CODEWITHSUNDEEP
c++user-defined-literals
Klaus
Klaus

Reputation: 25623

user defined string literal, is string null terminated?

For user defined string literals, is the given string guaranteed null terminated if I use the following form of definition? I know that the size given with second parameter count without any termination if there is any.

void operator"" _x( const char* n, size_t s)
{
    std::cout << "String: " << s << " Len: " << s << std::endl;
}

If I use this version of definition I see no null termination character!

template <class T, T... Chrs>
void operator""_s() 
{
    std::cout << __PRETTY_FUNCTION__ << std::endl;
}

Upvotes: 8

Views: 1014

Answers (1)

eerorika
eerorika

Reputation: 238401

user defined string literal, is string null terminated?

void operator"" _x( const char* n, size_t s)

Yes. String literals are null terminated and n points to such string literal.
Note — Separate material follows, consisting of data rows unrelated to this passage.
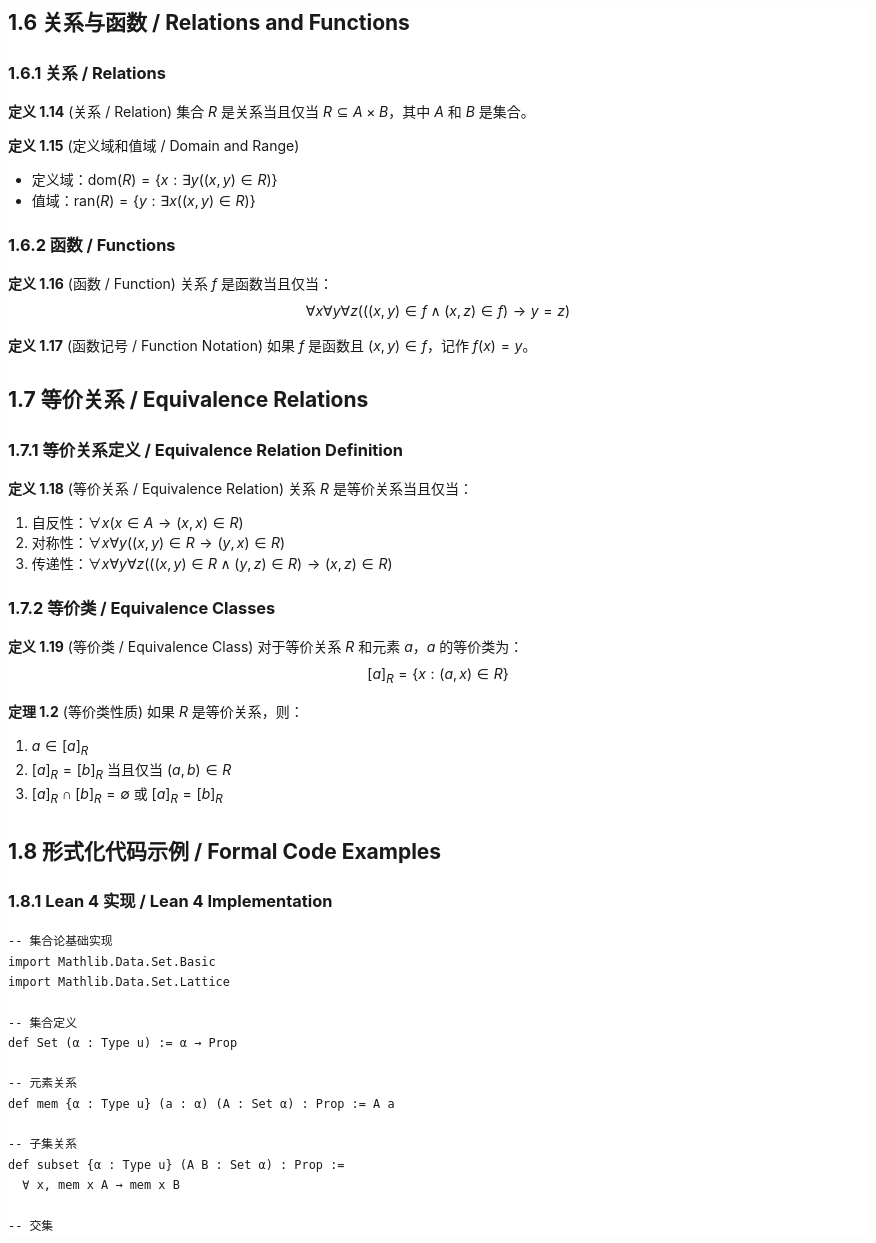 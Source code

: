 ## 1.6 关系与函数 / Relations and Functions

### 1.6.1 关系 / Relations

**定义 1.14** (关系 / Relation)
集合 $R$ 是关系当且仅当 $R \subseteq A \times B$，其中 $A$ 和 $B$ 是集合。

**定义 1.15** (定义域和值域 / Domain and Range)

- 定义域：$\text{dom}(R) = \{x : \exists y((x, y) \in R)\}$
- 值域：$\text{ran}(R) = \{y : \exists x((x, y) \in R)\}$

### 1.6.2 函数 / Functions

**定义 1.16** (函数 / Function)
关系 $f$ 是函数当且仅当：
$$\forall x \forall y \forall z(((x, y) \in f \wedge (x, z) \in f) \rightarrow y = z)$$

**定义 1.17** (函数记号 / Function Notation)
如果 $f$ 是函数且 $(x, y) \in f$，记作 $f(x) = y$。

## 1.7 等价关系 / Equivalence Relations

### 1.7.1 等价关系定义 / Equivalence Relation Definition

**定义 1.18** (等价关系 / Equivalence Relation)
关系 $R$ 是等价关系当且仅当：

1. 自反性：$\forall x(x \in A \rightarrow (x, x) \in R)$
2. 对称性：$\forall x \forall y((x, y) \in R \rightarrow (y, x) \in R)$
3. 传递性：$\forall x \forall y \forall z(((x, y) \in R \wedge (y, z) \in R) \rightarrow (x, z) \in R)$

### 1.7.2 等价类 / Equivalence Classes

**定义 1.19** (等价类 / Equivalence Class)
对于等价关系 $R$ 和元素 $a$，$a$ 的等价类为：
$$[a]_R = \{x : (a, x) \in R\}$$

**定理 1.2** (等价类性质)
如果 $R$ 是等价关系，则：

1. $a \in [a]_R$
2. $[a]_R = [b]_R$ 当且仅当 $(a, b) \in R$
3. $[a]_R \cap [b]_R = \emptyset$ 或 $[a]_R = [b]_R$

## 1.8 形式化代码示例 / Formal Code Examples

### 1.8.1 Lean 4 实现 / Lean 4 Implementation

```lean
-- 集合论基础实现
import Mathlib.Data.Set.Basic
import Mathlib.Data.Set.Lattice

-- 集合定义
def Set (α : Type u) := α → Prop

-- 元素关系
def mem {α : Type u} (a : α) (A : Set α) : Prop := A a

-- 子集关系
def subset {α : Type u} (A B : Set α) : Prop := 
  ∀ x, mem x A → mem x B

-- 交集
```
If I use this version of definition I see no null termination character!

template <class T, T... Chrs>
void operator""_s()

The standard does not allow string literal templates. There is the document N3599 which proposes its addition to the standard, and it was intended for C++14 but there was no consensus and it hasn't become part of the standard yet. GCC and Clang at least appear to have already implemented it as a language extension.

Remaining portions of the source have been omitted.